Post-Training Quantization#

Post-Training Quantization (PTQ) converts a trained FP32/FP16 model to a lower-precision representation to reduce latency and memory with minimal or no retraining. In TAO, PTQ is provided via the TAO Quant library. See Quantizing a model in TAO (TAO Quant) for the full guide and backend details.

When to Use PTQ#

Use PTQ when you:

  • Cannot or do not want to retrain (for faster turnaround than QAT)

  • Want to establish a performance/accuracy baseline before investing in QAT

  • Are targeting edge deployment where INT8/FP8 inference and memory savings matter

Backends at a glance#

  • TorchAO (weight-only PTQ): The simplest path; quantizes weights, with no calibration loop, and modest speedups.
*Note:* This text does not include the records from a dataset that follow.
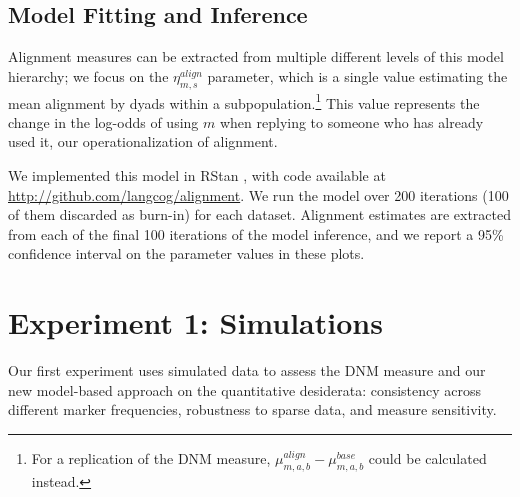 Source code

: \documentclass{acm_proc_article-sp}
\begin{document}
\subsection{Model Fitting and Inference}
Alignment measures can be extracted from multiple different levels of this model hierarchy; we focus on the $\eta^{align}_{m,s}$ parameter, which is a single value estimating the mean alignment by dyads within a subpopulation.\footnote{For a replication of the DNM measure, $\mu^{align}_{m,a,b}-\mu^{base}_{m,a,b}$ could be calculated instead.}  This value represents the change in the log-odds of using $m$ when replying to someone who has already used it, our operationalization of alignment.

We implemented this model in RStan \cite{Stan}, with code available at \url{http://github.com/langcog/alignment}. We run the model over 200 iterations (100 of them discarded as burn-in) for each dataset.  Alignment estimates are extracted from each of the final 100 iterations of the model inference, and we report a 95\% confidence interval on the parameter values in these plots.



\section{Experiment 1: Simulations}
Our first experiment uses simulated data to assess the DNM measure and our new model-based approach on the quantitative desiderata: consistency across different marker frequencies, robustness to sparse data, and measure sensitivity.
\end{document}
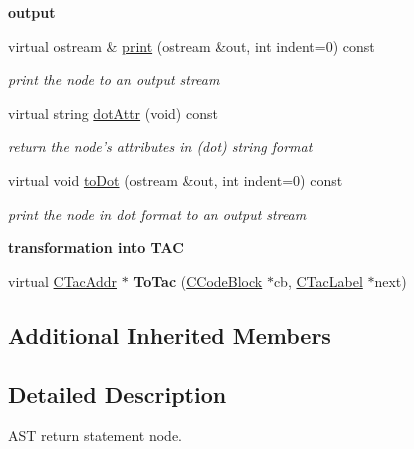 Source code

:\begin{Indent}{\bf output}\par
\begin{DoxyCompactItemize}
\item 
virtual ostream \& \hyperlink{classCAstStatReturn_afcfe8b2012f465d3ea659f738ba157d5}{print} (ostream \&out, int indent=0) const 
\begin{DoxyCompactList}\small\item\em print the node to an output stream \end{DoxyCompactList}\item 
virtual string \hyperlink{classCAstStatReturn_af2265486c79dbea4d3945a65054a9e98}{dot\-Attr} (void) const 
\begin{DoxyCompactList}\small\item\em return the node's attributes in (dot) string format \end{DoxyCompactList}\item 
virtual void \hyperlink{classCAstStatReturn_a17aa6c19765d76eb16ffb9491a44c89f}{to\-Dot} (ostream \&out, int indent=0) const 
\begin{DoxyCompactList}\small\item\em print the node in dot format to an output stream \end{DoxyCompactList}\end{DoxyCompactItemize}
\end{Indent}
\begin{Indent}{\bf transformation into T\-A\-C}\par
\begin{DoxyCompactItemize}
\item 
\hypertarget{classCAstStatReturn_ab7906222701d30230bfedbf3a613ed86}{virtual \hyperlink{classCTacAddr}{C\-Tac\-Addr} $\ast$ {\bfseries To\-Tac} (\hyperlink{classCCodeBlock}{C\-Code\-Block} $\ast$cb, \hyperlink{classCTacLabel}{C\-Tac\-Label} $\ast$next)}\label{classCAstStatReturn_ab7906222701d30230bfedbf3a613ed86}

\end{DoxyCompactItemize}
\end{Indent}
\subsection*{Additional Inherited Members}


\subsection{Detailed Description}
A\-S\-T return statement node.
  • NVIDIA ModelOpt (static PTQ): Quantizes weights and activations; requires calibration data; yields larger speed gains.

Quick Workflow#

  1. Train your model as usual (FP32 or with AMP).

  2. Add a quantize section to your experiment spec, selecting a backend and mode.
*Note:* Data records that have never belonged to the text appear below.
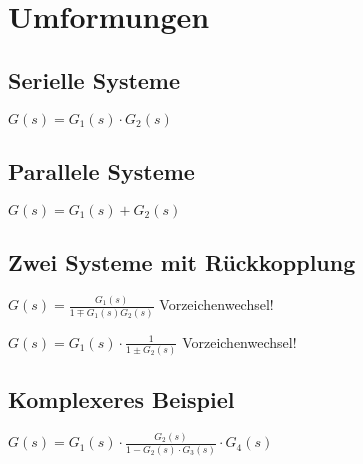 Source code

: \section{Umformungen}
	\subsection{Serielle Systeme}
		
		$G(s) = G_1(s) \cdot G_2(s)$
	\subsection{Parallele Systeme}
		
		$G(s) = G_1(s) + G_2(s)$
	\subsection{Zwei Systeme mit Rückkopplung}
		\begin{multicols}{2}
		\newline
		$G(s) = \frac{G_1(s)}{1 \mp G_1(s) G_2(s)}$ Vorzeichenwechsel!
		\columnbreak
		
		\newline
		$G(s) = G_1(s) \cdot \frac{1}{1 \pm G_2(s)}$ Vorzeichenwechsel!
		
		\end{multicols}
	\subsection{Komplexeres Beispiel}
		
		$G(s) = G_1(s) \cdot \frac{G_2(s)}{1-G_2(s) \cdot G_3(s)} \cdot G_4(s)$
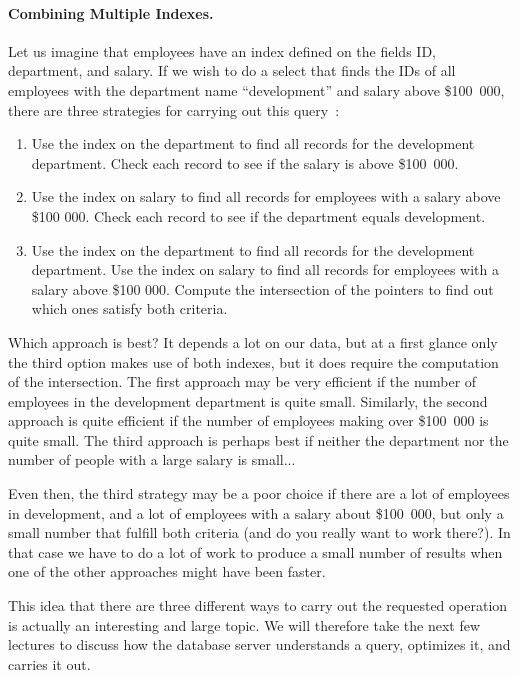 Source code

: \paragraph{Combining Multiple Indexes.} Let us imagine that employees have an index defined on the fields ID, department, and salary. If we wish to do a select that finds the IDs of all employees with the department name ``development'' and salary above \$100~000, there are three strategies for carrying out this query~\cite{dsc}:

\begin{enumerate}
	\item Use the index on the department to find all records for the development department. Check each record to see if the salary is above \$100~000.
	\item Use the index on salary to find all records for employees with a salary above \$100 000. Check each record to see if the department equals development.
	\item Use the index on the department to find all records for the development department. Use the index on salary to find all records for employees with a salary above \$100 000. Compute the intersection of the pointers to find out which ones satisfy both criteria.
\end{enumerate}

Which approach is best? It depends a lot on our data, but at a first glance only the third option makes use of both indexes, but it does require the computation of the intersection. The first approach may be very efficient if the number of employees in the development department is quite small. Similarly, the second approach is quite efficient if the number of employees making over \$100~000 is quite small. The third approach is perhaps best if neither the department nor the number of people with a large salary is small...

Even then, the third strategy may be a poor choice if there are a lot of employees in development, and a lot of employees with a salary about \$100~000, but only a small number that fulfill both criteria (and do you really want to work there?). In that case we have to do a lot of work to produce a small number of results when one of the other approaches might have been faster. 

This idea that there are three different ways to carry out the requested operation is actually an interesting and large topic. We will therefore take the next few lectures to discuss how the database server understands a query, optimizes it, and carries it out. 




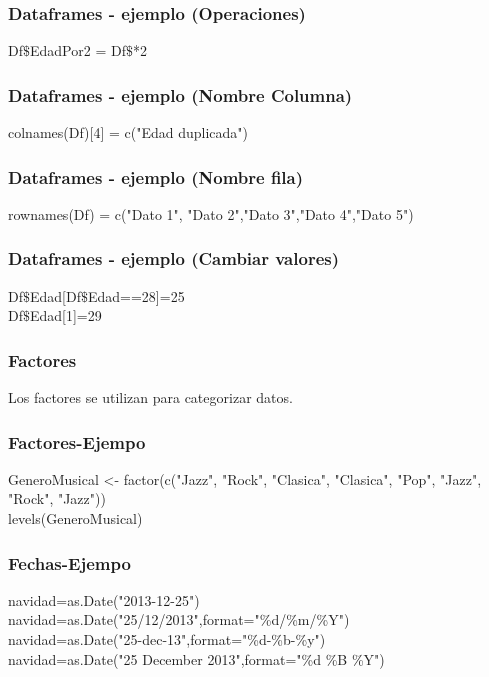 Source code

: \documentclass[14pt]{beamer}
\begin{document}
\begin{frame}
	\frametitle{Dataframes - ejemplo (Operaciones)}
	
	Df$\$$EdadPor2 = Df$\$$*2
	
\end{frame}

\begin{frame}
	\frametitle{Dataframes - ejemplo (Nombre Columna)}
	
	colnames(Df)[4] = c("Edad duplicada")
	
\end{frame}

\begin{frame}
	\frametitle{Dataframes - ejemplo (Nombre fila)}
	
	rownames(Df) = c("Dato 1", "Dato 2","Dato 3","Dato 4","Dato 5")
	
\end{frame}

\begin{frame}
	\frametitle{Dataframes - ejemplo (Cambiar valores)}
	
	Df$\$$Edad[Df$\$$Edad==28]=25 \\
	Df$\$$Edad[1]=29
	
\end{frame}

\begin{frame}
	\frametitle{Factores}
	Los factores se utilizan para categorizar datos.
	
\end{frame}

\begin{frame}
	\frametitle{Factores-Ejempo}
	GeneroMusical <- factor(c("Jazz", "Rock", "Clasica", "Clasica", "Pop", "Jazz", "Rock", "Jazz"))\\
	levels(GeneroMusical)
	
\end{frame}

\begin{frame}
	\frametitle{Fechas-Ejempo}
	navidad=as.Date("2013-12-25")\\
	navidad=as.Date("25/12/2013",format="\%d/\%m/\%Y")\\
	navidad=as.Date("25-dec-13",format="\%d-\%b-\%y")\\
	navidad=as.Date("25 December 2013",format="\%d \%B \%Y")
	
\end{frame}
\end{document}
  3. Run the task-specific quantize command.

  4. Evaluate with the quantized artifact and validate accuracy on your data.

  5. Deploy. For TensorRT export pipelines, follow the task’s export section and the TAO Quant documentation.

Minimal example (RT-DETR)#

quantize:
  model_path: "/path/to/trained_rtdetr.ckpt"
  results_dir: "/path/to/quantized_output"
  backend: "torchao"            # or "modelopt"
  mode: "weight_only_ptq"       # torchao
  # mode: "static_ptq"          # modelopt
  default_layer_dtype: "native"
  default_activation_dtype: "native"
  layers:
    - module_name: "Linear"
      weights: { dtype: "int8" }

Limitations#

  • Current backends: torchao (weight-only PTQ) and modelopt (static PTQ).

  • Modes: PTQ only; QAT support in TAO Quant is planned but not yet available here.

  • Dtypes: INT8 and FP8 (E4M3FN/E5M2).

  • Tasks: classification_pyt and rtdetr.

  • Runtime: PyTorch; ONNX/TensorRT export is experimental.

  • For the most up-to-date, comprehensive list, see Limitations and Current Status.